So, how do you feel about agreeing to critique a student paper, at the student’s special request, a day or two before the paper is due? In other words, you’re asked to perform extra work, unpaid, for one student who is eager to maximize a grade but insecure about his or her ability to do the assignment as requested?
Here’s what I have: a very bright and eager student, one who calls herself a “visual learner.” She’s not a kid; this is a woman in her late 20s who undoubtedly feels all those worries and doubts that plague a returning student. But trust me: she’s very smart and once she finds her footing will do well.

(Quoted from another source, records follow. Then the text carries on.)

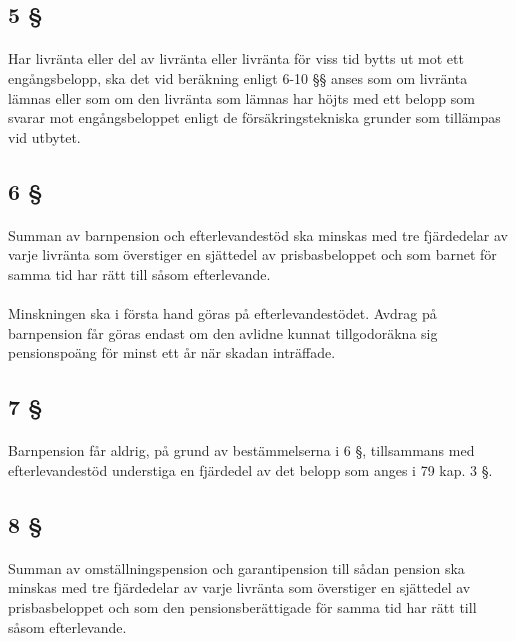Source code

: \documentclass[a4paper,notitlepage,openany,10pt]{book}
\begin{document}
\subsection*{5 §}
\paragraph*{}
Har livränta eller del av livränta eller livränta för viss tid bytts ut mot ett engångsbelopp, ska det vid beräkning enligt 6-10 §§ anses som om livränta lämnas eller som om den livränta som lämnas har höjts med ett belopp som svarar mot engångsbeloppet enligt de försäkringstekniska grunder som tillämpas vid utbytet.
\subsection*{6 §}
\paragraph*{}
Summan av barnpension och efterlevandestöd ska minskas med tre fjärdedelar av varje livränta som överstiger en sjättedel av prisbasbeloppet och som barnet för samma tid har rätt till såsom efterlevande.
\paragraph*{}
Minskningen ska i första hand göras på efterlevandestödet.
Avdrag på barnpension får göras endast om den avlidne kunnat tillgodoräkna sig pensionspoäng för minst ett år när skadan inträffade.
\subsection*{7 §}
\paragraph*{}
Barnpension får aldrig, på grund av bestämmelserna i 6 §, tillsammans med efterlevandestöd understiga en fjärdedel av det belopp som anges i 79 kap. 3 §.
\subsection*{8 §}
\paragraph*{}
Summan av omställningspension och garantipension till sådan pension ska minskas med tre fjärdedelar av varje livränta som överstiger en sjättedel av prisbasbeloppet och som den pensionsberättigade för samma tid har rätt till såsom efterlevande.
\end{document}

My current pedagogical craze is the “reading response”: to get students to go so far as to read the textbook, I ask them to synopsize the chapter and then to apply some of the knowledge or principles the text presents to one of the chapter’s readings. To do so, they have to pull specific examples out of the reading selections to illustrate the chapter’s high points. This works well to demonstrate a) whether the classmate has read the material at all and b) how well he or she has understood it.
These are very short exercises worth 15 points apiece, and there are plenty of them.
Some classmates don’t quite get the idea of applying their understanding of the textbook lesson to the content of the reading selection, and so they’ll speak in generalities: “Ah, yes, in this essay Mencken demonstrates the uses of ethos, pathos, and logos.” Period. No clue to exactly where these astonishing phenomena occur.
Before I could even return the most recent pile of papers, Ms. Promising (as we’ll call her, because she surely is promising) spotted her score of 10 out of 15 on two of them in the e-gradebook. Alarmed, she e-mailed to ask what on earth she’d done wrong. So I had to dig out her papers (three of them), reread them, reread my comments, and type detailed explanations into a return e-mail.
This, you understand, is time-consuming, and for me, time is money. When I’m not using my time to earn a living, I’m trying to use it to enjoy living. Perhaps I’m unduly jealous of those uses of my time….
Next thing I know, she’s e-mailed back saying she didn’t do a very good job, it was all her fault (awww…), and on Monday would I please read her next set of reading responses and tell her what she needs to do to get As on them.
In class? before class? after class? FOR FREE?
Because that’s what it is: unpaid, FREE extra work.
More to the point, it’s unfair to the other students. If I’m going to give her special one-on-one tutoring, then I have to offer special one-on-one tutoring to ALL the students.
Isn’t that what the writing center’s for?
Well, okay, chances are the writing center is closed over the summer. But peer review would do the job, too.
Am I unreasonable for feeling that critiquing a single student’s paper in advance of the due date, so that she can maximize her scores by five points here and five points there, is a) unfair to the other classmates and b) unfair to me?